A reportagem da Folha de S. Paulo de hoje, 13 de outubro de 2025, revelou que a Agência Nacional de Aviação Civil (ANAC) negou aproximadamente R$ 40 bilhões em pleitos de reequilíbrio financeiro de concessões aeroportuárias ao longo de doze anos. Guarulhos, Galeão e Brasília lideraram a lista de pedidos indeferidos. À primeira vista, o número impressiona pela magnitude — mas, sob a lente do direito administrativo contemporâneo, é também um sintoma de uma racionalidade contratual ainda marcada pela desconfiança e pelo controle punitivo.

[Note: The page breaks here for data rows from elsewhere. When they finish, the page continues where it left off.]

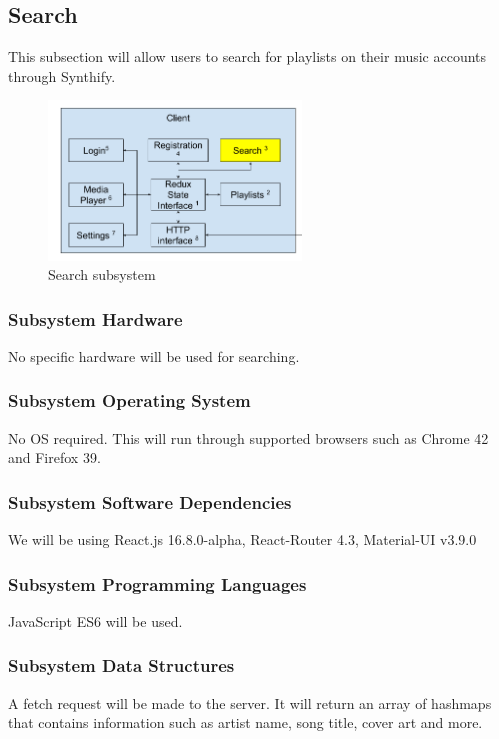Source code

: \subsection{Search}
This subsection will allow users to search for playlists on their music accounts through Synthify.

\begin{figure}[h!]
	\centering
 	\includegraphics[width=0.60\textwidth]{images/client/client_search.png}
 	\caption{Search subsystem}
\end{figure}

\subsubsection{Subsystem Hardware}
No specific hardware will be used for searching.

\subsubsection{Subsystem Operating System}
No OS required. This will run through supported browsers such as Chrome 42 and Firefox 39.

\subsubsection{Subsystem Software Dependencies}
We will be using React.js 16.8.0-alpha, React-Router 4.3, Material-UI v3.9.0

\subsubsection{Subsystem Programming Languages}
JavaScript ES6 will be used.

\subsubsection{Subsystem Data Structures}
A fetch request will be made to the server. It will return an array of hashmaps that contains information such as artist name, song title, cover art and more.

\newpage
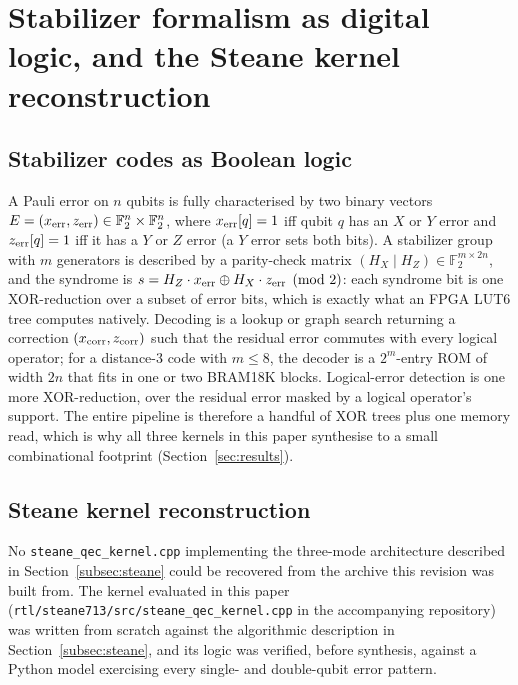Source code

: \section{Stabilizer formalism as digital logic, and the Steane kernel reconstruction}\label{app:reconstruction}

\subsection{Stabilizer codes as Boolean logic}\label{app:formalism}

A Pauli error on \(n\) qubits is fully characterised by two binary vectors \(E=(x_{\rm err},z_{\rm err})\in\mathbb{F}_2^n\times\mathbb{F}_2^n\), where \(x_{\rm err}[q]=1\) iff qubit \(q\) has an \(X\) or \(Y\) error and \(z_{\rm err}[q]=1\) iff it has a \(Y\) or \(Z\) error (a \(Y\) error sets both bits). A stabilizer group with \(m\) generators is described by a parity-check matrix \((H_X\mid H_Z)\in\mathbb{F}_2^{m\times2n}\), and the syndrome is \(s=H_Z\cdot x_{\rm err}\oplus H_X\cdot z_{\rm err}\pmod2\): each syndrome bit is one XOR-reduction over a subset of error bits, which is exactly what an FPGA LUT6 tree computes natively. Decoding is a lookup or graph search returning a correction \((x_{\rm corr},z_{\rm corr})\) such that the residual error commutes with every logical operator; for a distance-3 code with \(m\le8\), the decoder is a \(2^m\)-entry ROM of width \(2n\) that fits in one or two BRAM18K blocks. Logical-error detection is one more XOR-reduction, over the residual error masked by a logical operator's support. The entire pipeline is therefore a handful of XOR trees plus one memory read, which is why all three kernels in this paper synthesise to a small combinational footprint (Section~\ref{sec:results}).

\subsection{Steane kernel reconstruction}\label{app:steane-recon}

No \texttt{steane\_qec\_kernel.cpp} implementing the three-mode architecture described in Section~\ref{subsec:steane} could be recovered from the archive this revision was built from. The kernel evaluated in this paper (\texttt{rtl/steane713/src/steane\_qec\_kernel.cpp} in the accompanying repository) was written from scratch against the algorithmic description in Section~\ref{subsec:steane}, and its logic was verified, before synthesis, against a Python model exercising every single- and double-qubit error pattern.

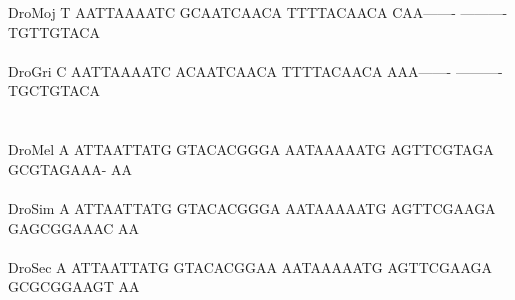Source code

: \documentclass[11pt,twoside,reqno,a4paper]{article}
\begin{document}
{DroMoj	T	AATTAAAATC	GCAATCAACA	TTTTACAACA	CAA-------	----------	TGTTGTACA\\
\hspace*{7\charwidth}\hspace*{1\charwidth}\hspace*{1\charwidth}\hspace*{1\charwidth}\hspace*{1\charwidth}\hspace*{1\charwidth}\hspace*{1\charwidth}\\
DroGri	C	AATTAAAATC	ACAATCAACA	TTTTACAACA	AAA-------	----------	TGCTGTACA\\
\hspace*{7\charwidth}\hspace*{1\charwidth}\hspace*{1\charwidth}\hspace*{1\charwidth}\hspace*{1\charwidth}\hspace*{1\charwidth}\hspace*{1\charwidth}\\
\\
DroMel	A	ATTAATTATG	GTACACGGGA	AATAAAAATG	AGTTCGTAGA	GCGTAGAAA-	AA\\
\hspace*{7\charwidth}\hspace*{1\charwidth}\hspace*{1\charwidth}\hspace*{1\charwidth}\hspace*{1\charwidth}\hspace*{1\charwidth}\hspace*{1\charwidth}\\
DroSim	A	ATTAATTATG	GTACACGGGA	AATAAAAATG	AGTTCGAAGA	GAGCGGAAAC	AA\\
\hspace*{7\charwidth}\hspace*{1\charwidth}\hspace*{1\charwidth}\hspace*{1\charwidth}\hspace*{1\charwidth}\hspace*{1\charwidth}\hspace*{1\charwidth}\\
DroSec	A	ATTAATTATG	GTACACGGAA	AATAAAAATG	AGTTCGAAGA	GCGCGGAAGT	AA\\
\hspace*{7\charwidth}\hspace*{1\charwidth}\hspace*{1\charwidth}\hspace*{1\charwidth}\hspace*{1\charwidth}\hspace*{1\charwidth}\hspace*{1\charwidth}\\
}
\end{document}
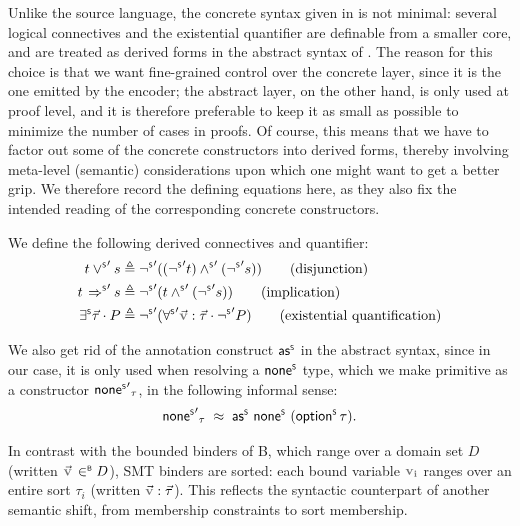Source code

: Unlike the source language, the concrete syntax given in  is not minimal:
several logical connectives and the existential quantifier are definable from a smaller core,
and are treated as derived forms in the abstract syntax of .
The reason for this choice is that we want fine-grained control over the concrete layer, since it
is the one emitted by the encoder; the abstract layer, on the other hand, is only used at proof
level, and it is therefore preferable to keep it as small as possible to minimize the number
of cases in proofs.
Of course, this means that we have to factor out some of the concrete constructors into derived
forms, thereby involving meta-level (semantic) considerations upon which one might want to get
a better grip.
We therefore record the defining equations here, as they also fix the intended reading of the
corresponding concrete constructors.

\begin{definition}
  \label{def:smt-derived}
  We define the following derived connectives and quantifier:
  \begin{align*}
    t \abin{\orS} s                    & \triangleq \aop{\notS}((\aop{\notS} t) \abin{\andS} (\aop{\notS} s)) \tag{disjunction}      \\
    t \abin{\impS} s                   & \triangleq \aop{\notS}(t \abin{\andS} (\aop{\notS} s)) \tag{implication}                     \\
    \existsS \vec\tau \cdot P & \triangleq \aop{\notS}(\aop{\forallS} \vec{\var{v}} : \vec\tau \cdot \aop{\notS} P) \tag{existential quantification}
  \end{align*}
\end{definition}

We also get rid of the annotation construct \(\asS\) in the abstract syntax, since in our case, it is only used when resolving a \(\noneS\) type, which we make primitive as a constructor \(\aop{\noneS}_{\tau}\), in the following informal sense:
\[
  \aop{\noneS}_{\tau} \;\approx\; \asS\ \noneS\ (\optS\tau).
\]

\begin{note}
  In contrast with the bounded binders of B, which range over a domain
  set \(D\) (written \(\vec{\var{v}} \inB D\)), SMT binders are sorted:
  each bound variable \(\var{v_i}\) ranges over an entire sort \(\tau_i\) (written
  \(\vec{\var{v}} : \vec\tau\)).
  This reflects the syntactic counterpart of another semantic shift, from membership constraints to
  sort membership.
\end{note}

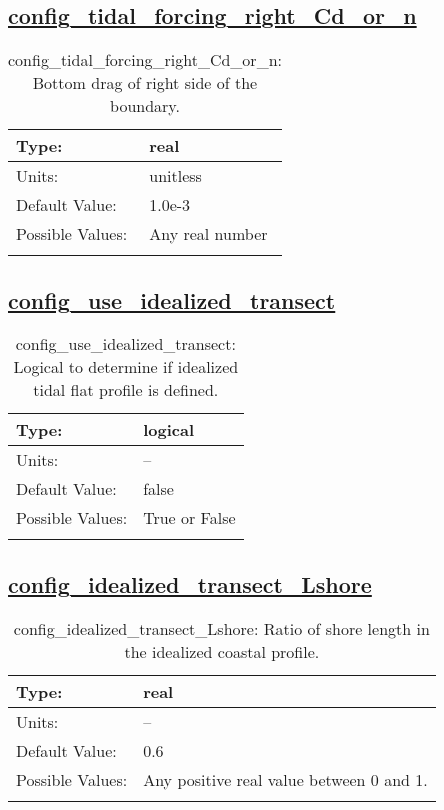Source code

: \subsection[config\_tidal\_forcing\_right\_Cd\_or\_n]{\hyperref[sec:nm_tab_tidal_boundary]{config\_tidal\_forcing\_right\_Cd\_or\_n}}
\label{subsec:nm_sec_config_tidal_forcing_right_Cd_or_n}
\begin{center}
\begin{longtable}{| p{2.0in} || p{4.0in} |}
    \hline
    Type: & real \\
    \hline
    Units: & \si{unitless} \\
    \hline
    Default Value: & 1.0e-3 \\
    \hline
    Possible Values: & Any real number \\
    \hline
    \caption{config\_tidal\_forcing\_right\_Cd\_or\_n: Bottom drag of right side of the boundary.}
\end{longtable}
\end{center}
\subsection[config\_use\_idealized\_transect]{\hyperref[sec:nm_tab_tidal_boundary]{config\_use\_idealized\_transect}}
\label{subsec:nm_sec_config_use_idealized_transect}
\begin{center}
\begin{longtable}{| p{2.0in} || p{4.0in} |}
    \hline
    Type: & logical \\
    \hline
    Units: & -- \\
    \hline
    Default Value: & false \\
    \hline
    Possible Values: & True or False \\
    \hline
    \caption{config\_use\_idealized\_transect: Logical to determine if idealized tidal flat profile is defined.}
\end{longtable}
\end{center}
\subsection[config\_idealized\_transect\_Lshore]{\hyperref[sec:nm_tab_tidal_boundary]{config\_idealized\_transect\_Lshore}}
\label{subsec:nm_sec_config_idealized_transect_Lshore}
\begin{center}
\begin{longtable}{| p{2.0in} || p{4.0in} |}
    \hline
    Type: & real \\
    \hline
    Units: & -- \\
    \hline
    Default Value: & 0.6 \\
    \hline
    Possible Values: & Any positive real value between 0 and 1. \\
    \hline
    \caption{config\_idealized\_transect\_Lshore: Ratio of shore length in the idealized coastal profile.}
\end{longtable}
\end{center}
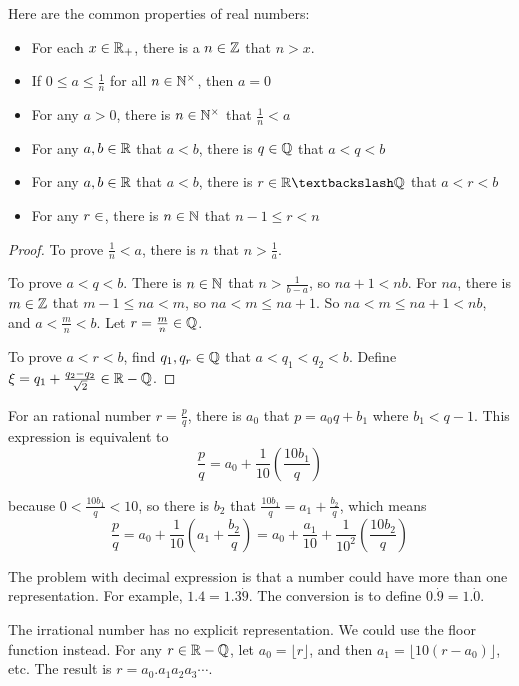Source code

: \begin{theorem}
    Here are the common properties of real numbers:
    \begin{itemize}
        \item For each $x \in \mathbb{R}_{+}$, there is a $n \in \mathbb{Z}$ that $n > x$.
        \item If $\displaystyle 0 \leq a \leq \frac{1}{n}$ for all $n \in \mathbb{N}^{\times}$, then $a = 0$
        \item For any $a >0$, there is $n \in \mathbb{N}^{\times}$ that $\displaystyle \frac{1}{n} < a$
        \item For any $a,b\in \mathbb{R}$ that $a < b$, there is $q \in \mathbb{Q}$ that $a < q < b$
        \item For any $a,b\in \mathbb{R}$ that $a < b$, there is $r \in \realnumber \textbackslash \rational $ that $a < r < b$
        \item For any $r \in \real$, there is $n \in \mathbb{N}$ that $n - 1 \leq r < n$
    \end{itemize}    
\end{theorem}
\begin{proof}
    To prove $\frac{1}{n} < a$, there is $n$ that $n > \frac{1}{a}$. 
    
    To prove $a < q < b$. There is $n \in \mathbb{N}$ that $n > \frac{1}{b-a}$, so $na + 1 < nb$. For $na$, there is $m \in \mathbb{Z}$ that $m - 1 \leq na < m$, so $na < m \leq na + 1$. So $na < m \leq na + 1 < nb$, and $a < \frac{m}{n} < b$. Let $r = \frac{m}{n} \in \mathbb{Q}$.
    
    To prove $a < r < b$, find $q_1, q_r \in \mathbb{Q}$ that $a < q_1 < q_2 < b$. Define $\xi = q_1 + \frac{q_2 - q_2}{\sqrt{2}} \in \mathbb{R} - \mathbb{Q}$.
\end{proof}


\begin{example}
    For an rational number $r = \frac{p}{q}$, there is $a_0$ that $p = a_0 q + b_1$ where $b_1 < q-1$. This expression is equivalent to 
    \begin{equation}
        \frac{p}{q} = a_0 + \frac{1}{10} \left(\frac{10 b_1}{q} \right)
    \end{equation}
    
    because $0 < \frac{10 b_1}{q} < 10$, so there is $b_2$ that $\frac{10 b_1}{q} = a_1 + \frac{b_2}{q}$, which means
    \begin{equation}
        \frac{p}{q} = a_0 + \frac{1}{10} \left( a_1 + \frac{b_2}{q} \right) = a_0 + \frac{a_1}{10} + \frac{1}{10^2} \left(\frac{10 b_2}{q} \right)
    \end{equation}
    
    The problem with decimal expression is that a number could have more than one representation. For example, $1.4 = 1.3 \dot 9$. The conversion is to define $0.\dot 9 = 1.\dot 0$.
    
    The irrational number has no explicit representation. We could use the floor function instead. For any $r \in \mathbb{R} - \mathbb{Q}$, let $a_0 = \lfloor r \rfloor$, and then $a_1 = \lfloor 10(r-a_0) \rfloor$, etc. The result is $r = a_0 . a_1 a_2 a_3 \cdots$.
\end{example}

O dado não deve ser interpretado apenas como uma demonstração de rigor técnico da agência, mas como um alerta institucional: o modelo de relação entre Poder Público e concessionário ainda não amadureceu para incorporar a dimensão relacional e cooperativa dos contratos de longo prazo. A negação sistemática de pedidos de reequilíbrio não representa, necessariamente, eficiência ou economicidade; pode significar, ao contrário, uma deficiência estrutural no desenho do contrato e na atuação regulatória.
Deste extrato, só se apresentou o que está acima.